(Saved entries)
┌────────
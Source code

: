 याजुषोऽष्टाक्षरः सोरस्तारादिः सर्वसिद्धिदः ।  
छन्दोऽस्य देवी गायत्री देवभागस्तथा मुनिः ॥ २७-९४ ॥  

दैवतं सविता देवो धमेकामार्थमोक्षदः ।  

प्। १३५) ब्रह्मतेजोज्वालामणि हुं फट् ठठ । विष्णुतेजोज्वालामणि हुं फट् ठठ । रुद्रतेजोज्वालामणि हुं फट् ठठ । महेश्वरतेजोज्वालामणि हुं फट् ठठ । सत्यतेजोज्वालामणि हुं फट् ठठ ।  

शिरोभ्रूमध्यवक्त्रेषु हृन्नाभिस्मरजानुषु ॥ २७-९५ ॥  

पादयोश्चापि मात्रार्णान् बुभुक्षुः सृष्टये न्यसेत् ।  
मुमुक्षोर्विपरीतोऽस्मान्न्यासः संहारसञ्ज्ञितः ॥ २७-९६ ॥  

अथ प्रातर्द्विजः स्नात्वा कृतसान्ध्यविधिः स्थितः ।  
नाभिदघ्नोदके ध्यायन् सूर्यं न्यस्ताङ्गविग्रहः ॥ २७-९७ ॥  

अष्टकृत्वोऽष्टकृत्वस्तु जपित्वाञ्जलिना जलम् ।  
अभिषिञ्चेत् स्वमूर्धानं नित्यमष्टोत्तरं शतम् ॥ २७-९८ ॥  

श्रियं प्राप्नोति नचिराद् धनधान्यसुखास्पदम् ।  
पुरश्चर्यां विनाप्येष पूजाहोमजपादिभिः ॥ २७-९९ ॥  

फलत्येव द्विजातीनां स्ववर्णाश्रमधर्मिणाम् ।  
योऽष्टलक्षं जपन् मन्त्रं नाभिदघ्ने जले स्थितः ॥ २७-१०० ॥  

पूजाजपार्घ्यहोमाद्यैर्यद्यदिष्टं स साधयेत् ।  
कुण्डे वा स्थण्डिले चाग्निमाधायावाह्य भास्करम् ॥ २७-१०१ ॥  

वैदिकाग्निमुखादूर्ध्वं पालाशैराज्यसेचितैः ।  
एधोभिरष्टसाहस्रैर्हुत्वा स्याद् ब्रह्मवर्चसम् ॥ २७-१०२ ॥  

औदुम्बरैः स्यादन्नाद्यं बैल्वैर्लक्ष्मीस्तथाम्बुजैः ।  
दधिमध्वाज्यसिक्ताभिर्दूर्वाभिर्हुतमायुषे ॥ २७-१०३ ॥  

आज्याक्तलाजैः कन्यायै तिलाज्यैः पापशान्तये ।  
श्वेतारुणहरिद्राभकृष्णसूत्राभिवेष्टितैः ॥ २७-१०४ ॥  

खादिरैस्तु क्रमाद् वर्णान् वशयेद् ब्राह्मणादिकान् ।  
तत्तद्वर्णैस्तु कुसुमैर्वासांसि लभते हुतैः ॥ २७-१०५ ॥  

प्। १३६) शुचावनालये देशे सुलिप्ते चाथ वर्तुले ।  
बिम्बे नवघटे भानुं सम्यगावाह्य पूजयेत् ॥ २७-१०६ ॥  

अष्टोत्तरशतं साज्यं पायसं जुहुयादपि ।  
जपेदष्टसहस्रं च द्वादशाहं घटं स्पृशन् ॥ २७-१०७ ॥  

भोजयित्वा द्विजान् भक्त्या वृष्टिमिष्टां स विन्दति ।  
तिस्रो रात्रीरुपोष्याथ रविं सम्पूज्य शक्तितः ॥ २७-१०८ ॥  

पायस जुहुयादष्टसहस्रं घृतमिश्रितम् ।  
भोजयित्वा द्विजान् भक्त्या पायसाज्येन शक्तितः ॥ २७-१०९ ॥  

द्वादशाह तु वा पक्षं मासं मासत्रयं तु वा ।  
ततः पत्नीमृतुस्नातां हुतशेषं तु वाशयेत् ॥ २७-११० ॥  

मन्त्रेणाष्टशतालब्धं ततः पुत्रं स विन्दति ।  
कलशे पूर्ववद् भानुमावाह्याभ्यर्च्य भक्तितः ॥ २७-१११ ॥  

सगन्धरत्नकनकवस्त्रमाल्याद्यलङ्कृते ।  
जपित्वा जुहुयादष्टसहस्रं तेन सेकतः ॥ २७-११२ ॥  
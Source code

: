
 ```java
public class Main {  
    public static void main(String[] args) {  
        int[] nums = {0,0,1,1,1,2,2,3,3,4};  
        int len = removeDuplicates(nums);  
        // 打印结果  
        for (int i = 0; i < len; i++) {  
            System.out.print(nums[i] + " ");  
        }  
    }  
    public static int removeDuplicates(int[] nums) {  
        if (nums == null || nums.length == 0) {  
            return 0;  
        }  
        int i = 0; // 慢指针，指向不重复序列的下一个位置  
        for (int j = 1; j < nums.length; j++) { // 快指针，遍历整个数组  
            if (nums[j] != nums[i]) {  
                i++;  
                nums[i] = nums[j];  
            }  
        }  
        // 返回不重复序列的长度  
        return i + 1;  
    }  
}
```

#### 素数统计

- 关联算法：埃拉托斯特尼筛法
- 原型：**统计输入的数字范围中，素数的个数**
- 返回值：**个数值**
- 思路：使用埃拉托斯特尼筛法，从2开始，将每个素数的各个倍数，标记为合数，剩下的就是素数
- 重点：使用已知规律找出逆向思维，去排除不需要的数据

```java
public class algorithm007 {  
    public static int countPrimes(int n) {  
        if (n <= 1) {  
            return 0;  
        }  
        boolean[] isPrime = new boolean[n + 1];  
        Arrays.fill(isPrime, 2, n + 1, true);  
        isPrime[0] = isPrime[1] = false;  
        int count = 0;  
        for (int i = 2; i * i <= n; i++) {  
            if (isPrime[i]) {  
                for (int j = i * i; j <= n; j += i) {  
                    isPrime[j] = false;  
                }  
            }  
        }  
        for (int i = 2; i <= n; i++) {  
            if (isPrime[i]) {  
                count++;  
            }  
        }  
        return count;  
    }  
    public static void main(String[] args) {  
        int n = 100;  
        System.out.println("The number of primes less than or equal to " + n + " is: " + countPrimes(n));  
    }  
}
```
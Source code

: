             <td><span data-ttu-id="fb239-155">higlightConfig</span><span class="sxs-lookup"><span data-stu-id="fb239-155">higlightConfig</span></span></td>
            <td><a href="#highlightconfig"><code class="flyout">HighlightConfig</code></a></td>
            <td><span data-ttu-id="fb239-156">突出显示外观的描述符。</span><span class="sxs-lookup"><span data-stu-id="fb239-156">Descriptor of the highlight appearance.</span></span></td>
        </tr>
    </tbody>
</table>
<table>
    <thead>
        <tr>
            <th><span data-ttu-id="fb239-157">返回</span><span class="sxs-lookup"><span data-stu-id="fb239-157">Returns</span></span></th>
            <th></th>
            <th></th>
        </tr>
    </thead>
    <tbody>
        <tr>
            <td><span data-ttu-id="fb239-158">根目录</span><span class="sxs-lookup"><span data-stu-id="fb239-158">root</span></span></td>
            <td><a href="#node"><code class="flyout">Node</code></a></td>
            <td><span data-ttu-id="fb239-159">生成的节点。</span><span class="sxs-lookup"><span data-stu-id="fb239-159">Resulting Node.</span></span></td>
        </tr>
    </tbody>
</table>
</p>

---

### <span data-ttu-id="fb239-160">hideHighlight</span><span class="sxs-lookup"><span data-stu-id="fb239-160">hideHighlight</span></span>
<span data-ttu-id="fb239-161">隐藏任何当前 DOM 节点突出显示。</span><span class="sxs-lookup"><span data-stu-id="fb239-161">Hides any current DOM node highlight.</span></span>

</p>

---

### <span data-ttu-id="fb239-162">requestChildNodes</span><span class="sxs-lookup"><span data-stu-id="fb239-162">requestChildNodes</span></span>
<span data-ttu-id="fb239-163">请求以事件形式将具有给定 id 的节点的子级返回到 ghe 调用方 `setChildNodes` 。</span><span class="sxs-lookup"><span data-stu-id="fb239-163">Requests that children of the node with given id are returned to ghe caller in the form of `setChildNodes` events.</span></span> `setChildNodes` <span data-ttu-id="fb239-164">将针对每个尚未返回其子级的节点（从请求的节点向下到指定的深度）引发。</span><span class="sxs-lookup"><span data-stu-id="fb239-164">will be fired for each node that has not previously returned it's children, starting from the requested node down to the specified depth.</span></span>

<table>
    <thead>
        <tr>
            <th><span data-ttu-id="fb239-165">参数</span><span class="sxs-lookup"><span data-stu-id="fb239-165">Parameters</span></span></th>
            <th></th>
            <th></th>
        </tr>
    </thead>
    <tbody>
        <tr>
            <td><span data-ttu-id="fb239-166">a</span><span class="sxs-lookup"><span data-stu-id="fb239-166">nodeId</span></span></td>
└────────
Wherever the word "href" appears in the data, return the whole line.

[Task response]
            <td><a href="#highlightconfig"><code class="flyout">HighlightConfig</code></a></td>
            <td><a href="#node"><code class="flyout">Node</code></a></td>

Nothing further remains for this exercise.